Material for this exercise:
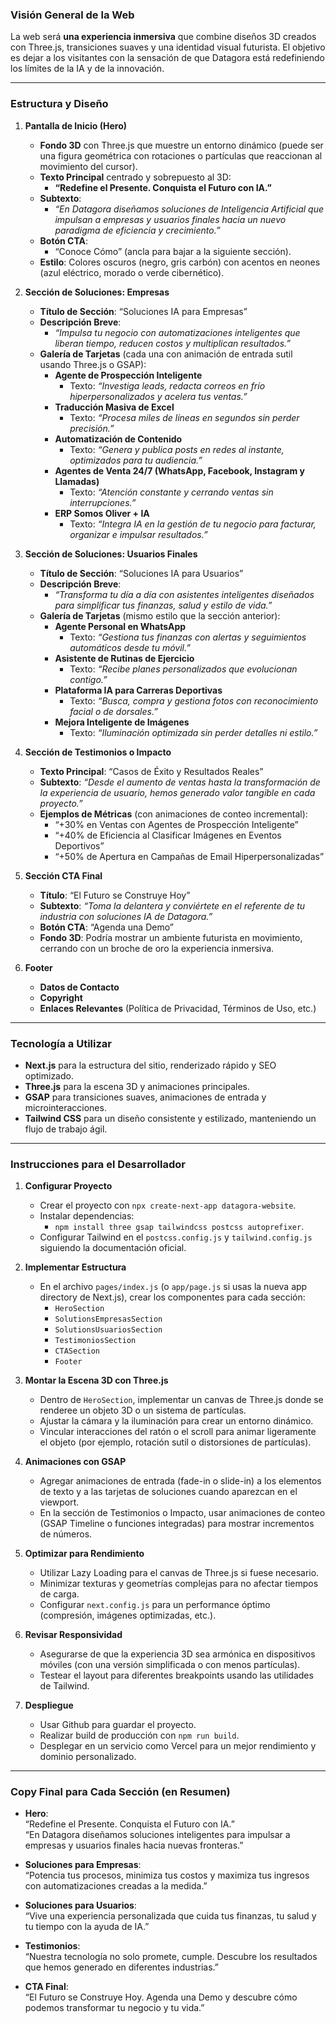 ### **Visión General de la Web**

La web será **una experiencia inmersiva** que combine diseños 3D creados con Three.js, transiciones suaves y una identidad visual futurista. El objetivo es dejar a los visitantes con la sensación de que Datagora está redefiniendo los límites de la IA y de la innovación.

---

### **Estructura y Diseño**

1. **Pantalla de Inicio (Hero)**  
   - **Fondo 3D** con Three.js que muestre un entorno dinámico (puede ser una figura geométrica con rotaciones o partículas que reaccionan al movimiento del cursor).  
   - **Texto Principal** centrado y sobrepuesto al 3D:  
     - **“Redefine el Presente. Conquista el Futuro con IA.”**  
   - **Subtexto**:  
     - *“En Datagora diseñamos soluciones de Inteligencia Artificial que impulsan a empresas y usuarios finales hacia un nuevo paradigma de eficiencia y crecimiento.”*  
   - **Botón CTA**:  
     - “Conoce Cómo” (ancla para bajar a la siguiente sección).  
   - **Estilo**: Colores oscuros (negro, gris carbón) con acentos en neones (azul eléctrico, morado o verde cibernético).

2. **Sección de Soluciones: Empresas**  
   - **Título de Sección**: “Soluciones IA para Empresas”  
   - **Descripción Breve**:  
     - *“Impulsa tu negocio con automatizaciones inteligentes que liberan tiempo, reducen costos y multiplican resultados.”*  
   - **Galería de Tarjetas** (cada una con animación de entrada sutil usando Three.js o GSAP):  
     - **Agente de Prospección Inteligente**  
       - Texto: *“Investiga leads, redacta correos en frío hiperpersonalizados y acelera tus ventas.”*  
     - **Traducción Masiva de Excel**  
       - Texto: *“Procesa miles de líneas en segundos sin perder precisión.”*  
     - **Automatización de Contenido**  
       - Texto: *“Genera y publica posts en redes al instante, optimizados para tu audiencia.”*  
     - **Agentes de Venta 24/7 (WhatsApp, Facebook, Instagram y Llamadas)**  
       - Texto: *“Atención constante y cerrando ventas sin interrupciones.”*  
     - **ERP Somos Oliver + IA**  
       - Texto: *“Integra IA en la gestión de tu negocio para facturar, organizar e impulsar resultados.”*

3. **Sección de Soluciones: Usuarios Finales**  
   - **Título de Sección**: “Soluciones IA para Usuarios”  
   - **Descripción Breve**:  
     - *“Transforma tu día a día con asistentes inteligentes diseñados para simplificar tus finanzas, salud y estilo de vida.”*  
   - **Galería de Tarjetas** (mismo estilo que la sección anterior):  
     - **Agente Personal en WhatsApp**  
       - Texto: *“Gestiona tus finanzas con alertas y seguimientos automáticos desde tu móvil.”*  
     - **Asistente de Rutinas de Ejercicio**  
       - Texto: *“Recibe planes personalizados que evolucionan contigo.”*  
     - **Plataforma IA para Carreras Deportivas**  
       - Texto: *“Busca, compra y gestiona fotos con reconocimiento facial o de dorsales.”*  
     - **Mejora Inteligente de Imágenes**  
       - Texto: *“Iluminación optimizada sin perder detalles ni estilo.”*  

4. **Sección de Testimonios o Impacto**  
   - **Texto Principal**: “Casos de Éxito y Resultados Reales”  
   - **Subtexto**: *“Desde el aumento de ventas hasta la transformación de la experiencia de usuario, hemos generado valor tangible en cada proyecto.”*  
   - **Ejemplos de Métricas** (con animaciones de conteo incremental):  
     - “+30% en Ventas con Agentes de Prospección Inteligente”  
     - “+40% de Eficiencia al Clasificar Imágenes en Eventos Deportivos”  
     - “+50% de Apertura en Campañas de Email Hiperpersonalizadas”  

5. **Sección CTA Final**  
   - **Título**: “El Futuro se Construye Hoy”  
   - **Subtexto**: *“Toma la delantera y conviértete en el referente de tu industria con soluciones IA de Datagora.”*  
   - **Botón CTA**: “Agenda una Demo”  
   - **Fondo 3D**: Podría mostrar un ambiente futurista en movimiento, cerrando con un broche de oro la experiencia inmersiva.

6. **Footer**  
   - **Datos de Contacto**  
   - **Copyright**  
   - **Enlaces Relevantes** (Política de Privacidad, Términos de Uso, etc.)

---

### **Tecnología a Utilizar**

- **Next.js** para la estructura del sitio, renderizado rápido y SEO optimizado.  
- **Three.js** para la escena 3D y animaciones principales.  
- **GSAP** para transiciones suaves, animaciones de entrada y microinteracciones.  
- **Tailwind CSS** para un diseño consistente y estilizado, manteniendo un flujo de trabajo ágil.  

---

### **Instrucciones para el Desarrollador**

1. **Configurar Proyecto**  
   - Crear el proyecto con `npx create-next-app datagora-website`.  
   - Instalar dependencias:  
     - `npm install three gsap tailwindcss postcss autoprefixer`.  
   - Configurar Tailwind en el `postcss.config.js` y `tailwind.config.js` siguiendo la documentación oficial.

2. **Implementar Estructura**  
   - En el archivo `pages/index.js` (o `app/page.js` si usas la nueva app directory de Next.js), crear los componentes para cada sección:  
     - `HeroSection`  
     - `SolutionsEmpresasSection`  
     - `SolutionsUsuariosSection`  
     - `TestimoniosSection`  
     - `CTASection`  
     - `Footer`  

3. **Montar la Escena 3D con Three.js**  
   - Dentro de `HeroSection`, implementar un canvas de Three.js donde se renderee un objeto 3D o un sistema de partículas.  
   - Ajustar la cámara y la iluminación para crear un entorno dinámico.  
   - Vincular interacciones del ratón o el scroll para animar ligeramente el objeto (por ejemplo, rotación sutil o distorsiones de partículas).

4. **Animaciones con GSAP**  
   - Agregar animaciones de entrada (fade-in o slide-in) a los elementos de texto y a las tarjetas de soluciones cuando aparezcan en el viewport.  
   - En la sección de Testimonios o Impacto, usar animaciones de conteo (GSAP Timeline o funciones integradas) para mostrar incrementos de números.

5. **Optimizar para Rendimiento**  
   - Utilizar Lazy Loading para el canvas de Three.js si fuese necesario.  
   - Minimizar texturas y geometrías complejas para no afectar tiempos de carga.  
   - Configurar `next.config.js` para un performance óptimo (compresión, imágenes optimizadas, etc.).

6. **Revisar Responsividad**  
   - Asegurarse de que la experiencia 3D sea armónica en dispositivos móviles (con una versión simplificada o con menos partículas).  
   - Testear el layout para diferentes breakpoints usando las utilidades de Tailwind.

7. **Despliegue**  
   - Usar Github para guardar el proyecto.
   - Realizar build de producción con `npm run build`.  
   - Desplegar en un servicio como Vercel para un mejor rendimiento y dominio personalizado.

---

### **Copy Final para Cada Sección (en Resumen)**

- **Hero**:  
  “Redefine el Presente. Conquista el Futuro con IA.”  
  “En Datagora diseñamos soluciones inteligentes para impulsar a empresas y usuarios finales hacia nuevas fronteras.”  

- **Soluciones para Empresas**:  
  “Potencia tus procesos, minimiza tus costos y maximiza tus ingresos con automatizaciones creadas a la medida.”  

- **Soluciones para Usuarios**:  
  “Vive una experiencia personalizada que cuida tus finanzas, tu salud y tu tiempo con la ayuda de IA.”  

- **Testimonios**:  
  “Nuestra tecnología no solo promete, cumple. Descubre los resultados que hemos generado en diferentes industrias.”  

- **CTA Final**:  
  “El Futuro se Construye Hoy. Agenda una Demo y descubre cómo podemos transformar tu negocio y tu vida.”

Instructions for the task: A single figure is the whole answer: the number of lines in the material above where the string "postcss" occurs.

Written response: 2